Write out only the tail of the records, beginning at the line containing "従って $(u\Phi^*P-P)$ の最初の非零次数は" and including the last line, exactly as written.

Stored data:
──────────────────────────────

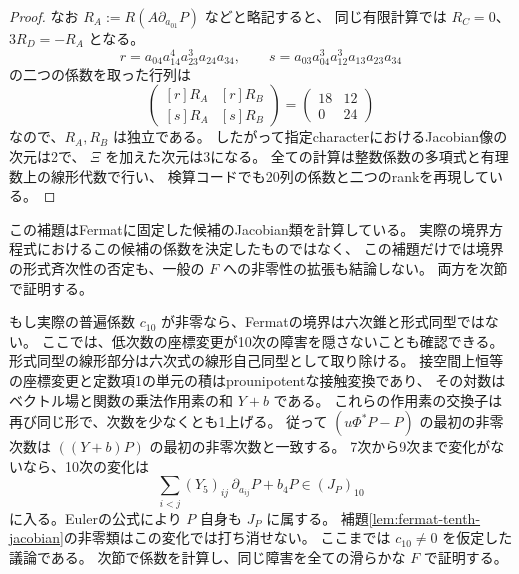 \begin{proof}
なお $R_A:=R(A\partial_{a_{01}}P)$ などと略記すると、
同じ有限計算では $R_C=0$、$3R_D=-R_A$ となる。
\[
 r=a_{04}a_{14}^4a_{23}^3a_{24}a_{34},\qquad
 s=a_{03}a_{04}^3a_{12}^3a_{13}a_{23}a_{34}
\]
の二つの係数を取った行列は
\[
 \begin{pmatrix}{[r]R_A} &{[r]R_B}\\{[s]R_A} &{[s]R_B}\end{pmatrix}
                  =\begin{pmatrix}18&12\\0&24\end{pmatrix}
\]
なので、$R_A,R_B$ は独立である。
したがって指定characterにおけるJacobian像の次元は2で、
$\Xi$ を加えた次元は3になる。
全ての計算は整数係数の多項式と有理数上の線形代数で行い、
検算コードでも20列の係数と二つのrankを再現している。
\end{proof}

\begin{remark}[実際の境界の係数は別の問題]
この補題はFermatに固定した候補のJacobian類を計算している。
実際の境界方程式におけるこの候補の係数を決定したものではなく、
この補題だけでは境界の形式斉次性の否定も、一般の $F$ への非零性の拡張も結論しない。
両方を次節で証明する。
\end{remark}

\begin{remark}[係数が非零なら生じる形式的障害]
もし実際の普遍係数 $c_{10}$ が非零なら、Fermatの境界は六次錐と形式同型ではない。
ここでは、低次数の座標変更が10次の障害を隠さないことも確認できる。
形式同型の線形部分は六次式の線形自己同型として取り除ける。
接空間上恒等の座標変更と定数項1の単元の積はprounipotentな接触変換であり、
その対数はベクトル場と関数の乗法作用素の和 $Y+b$ である。
これらの作用素の交換子は再び同じ形で、次数を少なくとも1上げる。
従って $(u\Phi^*P-P)$ の最初の非零次数は $((Y+b)P)$ の最初の非零次数と一致する。
7次から9次まで変化がないなら、10次の変化は
\[
       \sum_{i<j}(Y_5)_{ij}\,\partial_{a_{ij}}P+b_4P
                         \in(J_P)_{10}
\]
に入る。Eulerの公式により $P$ 自身も $J_P$ に属する。
補題\ref{lem:fermat-tenth-jacobian}の非零類はこの変化では打ち消せない。
ここまでは $c_{10}\ne0$ を仮定した議論である。
次節で係数を計算し、同じ障害を全ての滑らかな $F$ で証明する。
\end{remark}

\clearpage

──────────────────────────────

Written solution:
従って $(u\Phi^*P-P)$ の最初の非零次数は $((Y+b)P)$ の最初の非零次数と一致する。
7次から9次まで変化がないなら、10次の変化は
\[
       \sum_{i<j}(Y_5)_{ij}\,\partial_{a_{ij}}P+b_4P
                         \in(J_P)_{10}
\]
に入る。Eulerの公式により $P$ 自身も $J_P$ に属する。
補題\ref{lem:fermat-tenth-jacobian}の非零類はこの変化では打ち消せない。
ここまでは $c_{10}\ne0$ を仮定した議論である。
次節で係数を計算し、同じ障害を全ての滑らかな $F$ で証明する。
\end{remark}

\clearpage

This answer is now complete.